Report No. 240
3.11 The learned Judges of the Supreme Court then proceeded to explain the concept of 'actual realistic cost' in the following words:
"The actual realistic costs should have a correlation to costs which are realistic and practical. It cannot obviously refer to fanciful and whimsical expenditure by parties who have the luxury of engaging a battery of high-charging lawyers. If the logic adopted by the High Court is to be accepted, then the losing party should pay the costs, not with reference to the subject matter of the suit, but with reference to the fee paying capacity of the other side. Let us take the example of a suit for recovery of Rs.1 lakh. If a rich plaintiff wants to put forth his case more effectively, engages a counsel who charges Rs.1 lakh merely because it is a commercial dispute?

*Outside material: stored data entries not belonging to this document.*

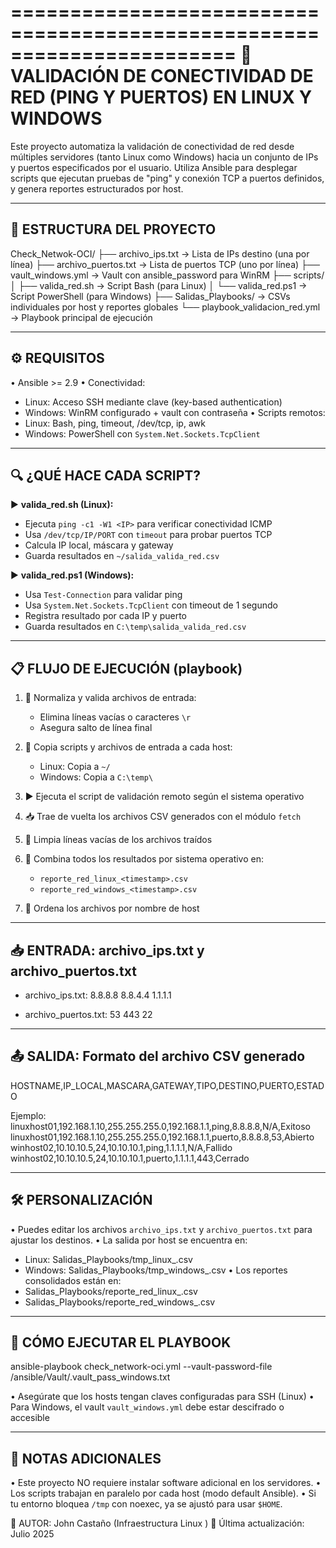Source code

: =======================================================================
📡 VALIDACIÓN DE CONECTIVIDAD DE RED (PING Y PUERTOS) EN LINUX Y WINDOWS
=======================================================================

Este proyecto automatiza la validación de conectividad de red desde múltiples
servidores (tanto Linux como Windows) hacia un conjunto de IPs y puertos 
especificados por el usuario. Utiliza Ansible para desplegar scripts que
ejecutan pruebas de "ping" y conexión TCP a puertos definidos, y genera reportes 
estructurados por host.

-----------------------------------------------------------------------
📁 ESTRUCTURA DEL PROYECTO
-----------------------------------------------------------------------

Check_Netwok-OCI/
├── archivo_ips.txt              → Lista de IPs destino (una por línea)
├── archivo_puertos.txt          → Lista de puertos TCP (uno por línea)
├── vault_windows.yml            → Vault con ansible_password para WinRM
├── scripts/
│   ├── valida_red.sh            → Script Bash (para Linux)
│   └── valida_red.ps1           → Script PowerShell (para Windows)
├── Salidas_Playbooks/           → CSVs individuales por host y reportes globales
└── playbook_validacion_red.yml  → Playbook principal de ejecución

-----------------------------------------------------------------------
⚙️ REQUISITOS
-----------------------------------------------------------------------

• Ansible >= 2.9
• Conectividad:
   - Linux: Acceso SSH mediante clave (key-based authentication)
   - Windows: WinRM configurado + vault con contraseña
• Scripts remotos:
   - Linux: Bash, ping, timeout, /dev/tcp, ip, awk
   - Windows: PowerShell con `System.Net.Sockets.TcpClient`

-----------------------------------------------------------------------
🔍 ¿QUÉ HACE CADA SCRIPT?
-----------------------------------------------------------------------

▶️ **valida_red.sh (Linux):**
   - Ejecuta `ping -c1 -W1 <IP>` para verificar conectividad ICMP
   - Usa `/dev/tcp/IP/PORT` con `timeout` para probar puertos TCP
   - Calcula IP local, máscara y gateway
   - Guarda resultados en `~/salida_valida_red.csv`

▶️ **valida_red.ps1 (Windows):**
   - Usa `Test-Connection` para validar ping
   - Usa `System.Net.Sockets.TcpClient` con timeout de 1 segundo
   - Registra resultado por cada IP y puerto
   - Guarda resultados en `C:\temp\salida_valida_red.csv`

-----------------------------------------------------------------------
📋 FLUJO DE EJECUCIÓN (playbook)
-----------------------------------------------------------------------

1. 🧼 Normaliza y valida archivos de entrada:
   - Elimina líneas vacías o caracteres `\r`
   - Asegura salto de línea final

2. 📁 Copia scripts y archivos de entrada a cada host:
   - Linux: Copia a `~/`
   - Windows: Copia a `C:\temp\`

3. ▶️ Ejecuta el script de validación remoto según el sistema operativo

4. 📥 Trae de vuelta los archivos CSV generados con el módulo `fetch`

5. 🧹 Limpia líneas vacías de los archivos traídos

6. 🔧 Combina todos los resultados por sistema operativo en:
   - `reporte_red_linux_<timestamp>.csv`
   - `reporte_red_windows_<timestamp>.csv`

7. 🔄 Ordena los archivos por nombre de host

-----------------------------------------------------------------------
📥 ENTRADA: archivo_ips.txt y archivo_puertos.txt
-----------------------------------------------------------------------

- archivo_ips.txt:
  8.8.8.8
  8.8.4.4
  1.1.1.1

- archivo_puertos.txt:
  53
  443
  22

-----------------------------------------------------------------------
📤 SALIDA: Formato del archivo CSV generado
-----------------------------------------------------------------------

HOSTNAME,IP_LOCAL,MASCARA,GATEWAY,TIPO,DESTINO,PUERTO,ESTADO

Ejemplo:
linuxhost01,192.168.1.10,255.255.255.0,192.168.1.1,ping,8.8.8.8,N/A,Exitoso  
linuxhost01,192.168.1.10,255.255.255.0,192.168.1.1,puerto,8.8.8.8,53,Abierto  
winhost02,10.10.10.5,24,10.10.10.1,ping,1.1.1.1,N/A,Fallido  
winhost02,10.10.10.5,24,10.10.10.1,puerto,1.1.1.1,443,Cerrado  

-----------------------------------------------------------------------
🛠️ PERSONALIZACIÓN
-----------------------------------------------------------------------

• Puedes editar los archivos `archivo_ips.txt` y `archivo_puertos.txt` para 
  ajustar los destinos.
• La salida por host se encuentra en:
   - Linux: Salidas_Playbooks/tmp_linux_<hostname>.csv
   - Windows: Salidas_Playbooks/tmp_windows_<hostname>.csv
• Los reportes consolidados están en:
   - Salidas_Playbooks/reporte_red_linux_<timestamp>.csv
   - Salidas_Playbooks/reporte_red_windows_<timestamp>.csv

-----------------------------------------------------------------------
🧪 CÓMO EJECUTAR EL PLAYBOOK
-----------------------------------------------------------------------

ansible-playbook check_network-oci.yml --vault-password-file /ansible/Vault/.vault_pass_windows.txt

• Asegúrate que los hosts tengan claves configuradas para SSH (Linux)
• Para Windows, el vault `vault_windows.yml` debe estar descifrado o accesible

-----------------------------------------------------------------------
📌 NOTAS ADICIONALES
-----------------------------------------------------------------------

• Este proyecto NO requiere instalar software adicional en los servidores.
• Los scripts trabajan en paralelo por cada host (modo default Ansible).
• Si tu entorno bloquea `/tmp` con noexec, ya se ajustó para usar `$HOME`.



📍 AUTOR: John Castaño (Infraestructura Linux )
📆 Última actualización: Julio 2025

In a matter relating to temporary injunction, merely because the court adjourns the matter several times and one side engages a counsel by paying more than a lakh per hearing, should the other side be made to bear such costs? The costs memo filed by the respondents show that Rs.45,28,000/-was paid to four counsels? If a rich litigant engages four counsels instead of one, should the defendant pay the fee of four counsels?
Even if actual costs have to be awarded, it should be realistic which means what a "normal" advocate in a "normal" case of such nature would charge normally in such a case. Mechanically ordering the losing party to pay costs of Rs.45,28,000/-in an appeal against grant of a temporary injunction in a pending suit for permanent injunction was unwarranted and contrary to law. It cannot be sustained."
3.12 The Supreme Court then referred to the Model Case-flow Management Rules and the observation of the Court in Salem Advocate Bar Association that the High Courts should consider making Rules particularly in terms of the said Model Rules.
3.13 The Supreme Court commented that the general impression that the court-fee relating to litigation is high is not correct. It was pointed out that except in the case of few categories of suits where court fee is ad valorem, in majority of the Suits/Petitions and Appeals arising therefrom, the court fee is a fixed nominal fee and that fixed fee prescribed decades ago has not undergone change.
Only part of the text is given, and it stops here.